Projet d’urgence de développement communautaire

Le Chef de l’Etat vole au secours des zones peu ou mal desservies

Le Chef de l’Etat, Faure Gnassingbé a officiellement lancé ce jeudi à Mandouri, dans la préfecture de Kpendjal (105 km à l’Est de Dapaong), le Programme d’urgence de développement communautaire (PUDC) couplée avec la pose de la première pierre des infrastructures à réaliser dans Kpendjal.

C’étaient en présence du Premier ministre, Komi Sélom Klassou, des membres du gouvernement, de la Coordinatrice résidente du Système des Nations Unies au Togo, Khardiata Lo N’Diaye, du Coordonnateur national du PUDC, Doki-Zama Ali Tagba, de la coordonnatrice de la plateforme du Programme des Nations Unies pour le développement (PNUD) pour l’Afrique de l’Ouest et du Centre, Nana Touré, du préfet de Kpendjal, Yacoubou Youa, du président de la HAAC, Pitang Tchala, de la Directrice des opérations à l’Agence nationale d’appui au développement à la base, Katanga Mazalo et des vénérés Chefs traditionnels de la préfecture de Kpendjal.

Ce programme mobiliser à hauteur de 155 milliards de francs, CFA pour une durée de trois (3) ans, vise à contribuer à l’amélioration significative des conditions de vie des populations vivant dans les zones peu ou mal desservies par les infrastructures et services sociaux et économiques de base et la réduction des inégalités sociales au Togo.

Il est entre autre composé du développement des infrastructures socio-économiques de base (les bâtiments scolaires, les cliniques mobiles, les points de forage d’eau, les pistes rurales), le renforcement des capacités institutionnelles des acteurs nationaux locaux, le développement de l’entrepreneuriat rural et le développement d’un système de géo-localisation des infrastructures et équipements.

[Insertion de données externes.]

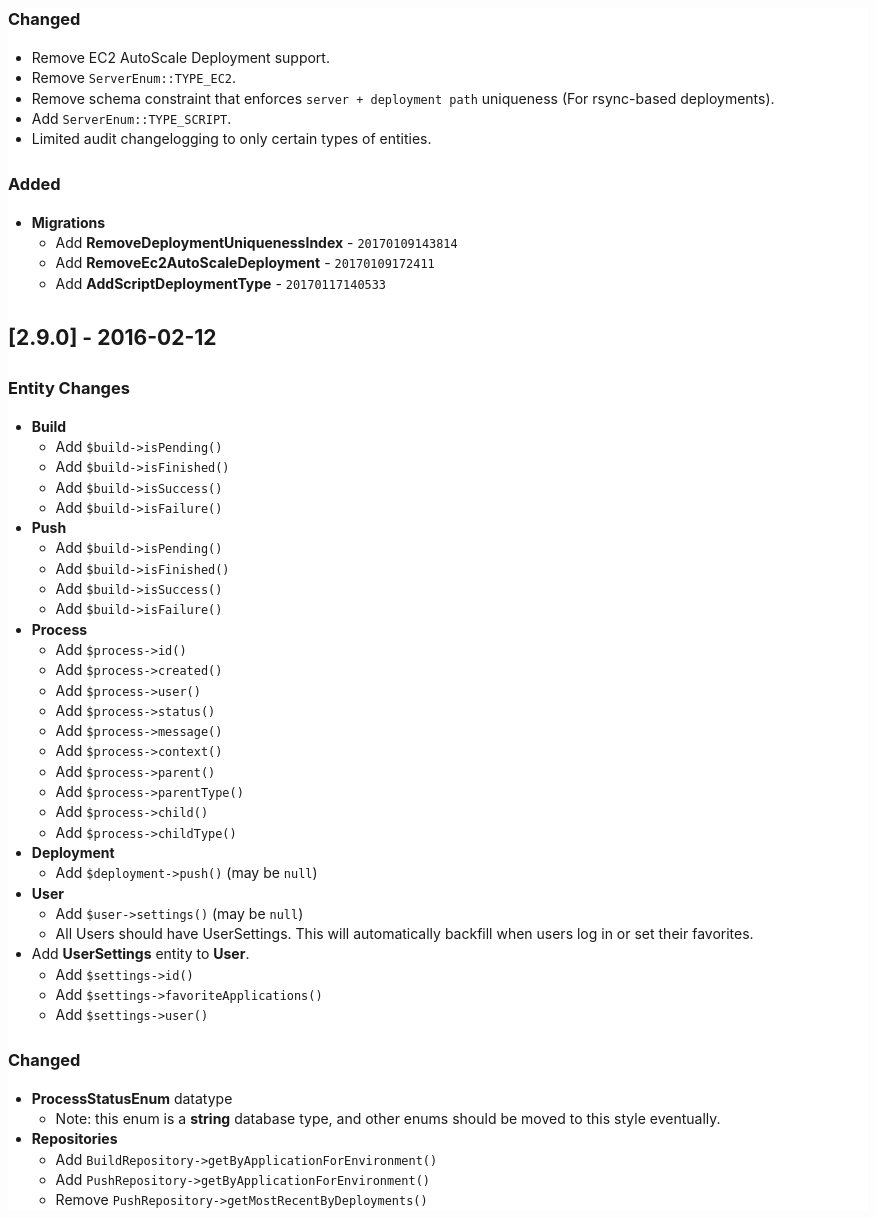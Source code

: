 ### Changed
- Remove EC2 AutoScale Deployment support.
- Remove `ServerEnum::TYPE_EC2`.
- Remove schema constraint that enforces `server + deployment path` uniqueness (For rsync-based deployments).
- Add `ServerEnum::TYPE_SCRIPT`.
- Limited audit changelogging to only certain types of entities.

### Added
- **Migrations**
    - Add **RemoveDeploymentUniquenessIndex** - `20170109143814`
    - Add **RemoveEc2AutoScaleDeployment** - `20170109172411`
    - Add **AddScriptDeploymentType** - `20170117140533`

## [2.9.0] - 2016-02-12

### Entity Changes
- **Build**
    - Add `$build->isPending()`
    - Add `$build->isFinished()`
    - Add `$build->isSuccess()`
    - Add `$build->isFailure()`
- **Push**
    - Add `$build->isPending()`
    - Add `$build->isFinished()`
    - Add `$build->isSuccess()`
    - Add `$build->isFailure()`
- **Process**
    - Add `$process->id()`
    - Add `$process->created()`
    - Add `$process->user()`
    - Add `$process->status()`
    - Add `$process->message()`
    - Add `$process->context()`
    - Add `$process->parent()`
    - Add `$process->parentType()`
    - Add `$process->child()`
    - Add `$process->childType()`
- **Deployment**
    - Add `$deployment->push()` (may be `null`)
- **User**
    - Add `$user->settings()` (may be `null`)
    - All Users should have UserSettings. This will automatically backfill when users log in or set their favorites.
- Add **UserSettings** entity to **User**.
    - Add `$settings->id()`
    - Add `$settings->favoriteApplications()`
    - Add `$settings->user()`

### Changed
- **ProcessStatusEnum** datatype
    - Note: this enum is a **string** database type, and other enums should be moved to this style eventually.
- **Repositories**
    - Add `BuildRepository->getByApplicationForEnvironment()`
    - Add `PushRepository->getByApplicationForEnvironment()`
    - Remove `PushRepository->getMostRecentByDeployments()`

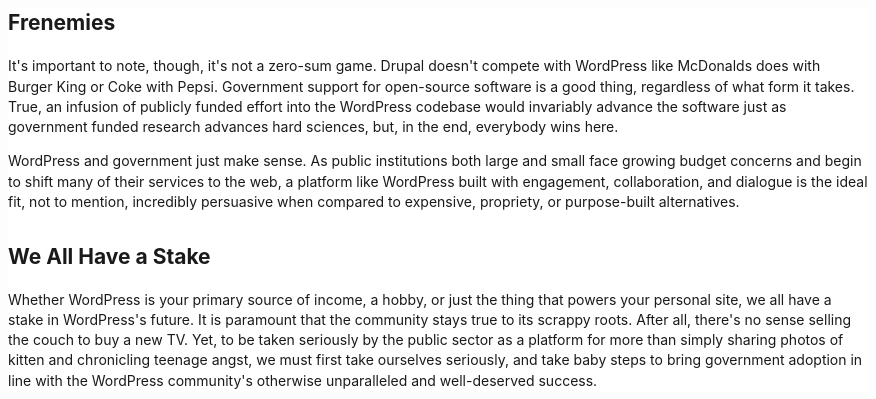 ## Frenemies

It's important to note, though, it's not a zero-sum game. Drupal doesn't compete with WordPress like McDonalds does with Burger King or Coke with Pepsi. Government support for open-source software is a good thing, regardless of what form it takes. True, an infusion of publicly funded effort into the WordPress codebase would invariably advance the software just as government funded research advances hard sciences, but, in the end, everybody wins here.

WordPress and government just make sense. As public institutions both large and small face growing budget concerns and begin to shift many of their services to the web, a platform like WordPress built with engagement, collaboration, and dialogue is the ideal fit, not to mention, incredibly persuasive when compared to expensive, propriety, or purpose-built alternatives.

## **We All Have a Stake**

Whether WordPress is your primary source of income, a hobby, or just the thing that powers your personal site, we all have a stake in WordPress's future. It is paramount that the community stays true to its scrappy roots. After all, there's no sense selling the couch to buy a new TV. Yet, to be taken seriously by the public sector as a platform for more than simply sharing photos of kitten and chronicling teenage angst, we must first take ourselves seriously, and take baby steps to bring government adoption in line with the WordPress community's otherwise unparalleled and well-deserved success.

[^1]: **Update (3/7):** As many have pointed out, a lot of the misinformation may also be traced back to somewhat of a *decision lag*. Custom post types, custom taxonomies, and WordPress multisite — three key features that although minor from a technical standpoint, really served as the fundamental shift to transition the platform from *blog+* to *full-fledged CMS* — came about only three major versions ago (WordPress 3.0). While eighteen months may be an eternity for the vast majority of the technology sector (the iPad 1 had just barely launched eighteen months ago for comparison), in the Government space, [procurement regulations dictate that such lag times are all but the norm](https://ben.balter.com/2011/11/29/towards-a-more-agile-government/). As a result, in an already risk-averse contracting environment, we may actually be seeing numbers that more accurately reflect say, WordPress 2.9's reception in the Government sector — a snapshot of when an agency chose a CMS at the onset of a multi-year procurement — rather than those that accurately reflect its technical capabilities today.

[^2]: Jen Lampton, "Why WordPress is Better than Drupal, Developers Take Note" (July, 2010)

[^3]: **Update (3/8):** The features page is part of a community edited Wiki (the WordPress Codex) and since originally posted, I've gone through and reworked much of the blog-specific language. [View the original](http://codex.wordpress.org/index.php?title=WordPress_Features&oldid=113531).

Le Chef de l’Etat a dans son adresse de circonstance, situé le programme dans le contexte du message des populations togolaises lors de la campagne présidentielle de 2015, au cours de laquelle ces derniers ont demandé que l’on fasse un peu plus pour l’économie et le social.

Le PUDC selon lui, s’inspire du modèle Sénégalais. « Sans l’appui du PNUD, on n’aurait pas pu réaliser de programme d’urgence qui ne substitue pas à ce que nous avons prévu », a-t-il ajouté tout en prenant l’engagement que « Quoi qui arrive, les fonds nécessaire seront trouvés par le gouvernement et mis à la disposition du PNUD pour la réalisation des projets ».

Il a par ailleurs sollicité une forte implication des populations bénéficiaires du PUDC notamment les femmes, les jeunes et les groupements à travers toutes les régions économiques du Togo.

Pour la Coordinatrice résidente du Système des Nations Unies au Togo, Mme Khardiata Lo N’Diaye, les différents rapports montrent que la pauvreté a connu une baisse au Togo entre 2006 et 2015.

« Etant donné que les besoins ne seront pas traités individuellement mais collectivement, que le financement du PUDC est avant tout assurer sur les fonds propres du gouvernement, a hauteur de plus de 155 milliards de francs CFA qui seront investis dans le développement social du pays à la base, le PNUD promet mettre son expertise au service du pays pour la réussite de ce programme », a-t-elle promis.

« La santé est une source de bien-être pour une population et que c’est certainement la santé qui se déplacera vers les populations par rapport au passé alors qu’il faudra faire au plus 50 km avant de se rendre dans un centre de santé », a indiqué M. Doki-Zama Ali Tagba, Coordonnateur national du PUDC.
Le PUDC couvre toutes les régions du Togo et sera exécuté dans 23 préfectures dans sa première phase.

Le gouvernement a adopté ledit programme par décret pris en conseil des ministres le 13 janvier 2016 et accompagné dans sa mise en œuvre par le Programme des Nations Unies pour le développement (PNUD).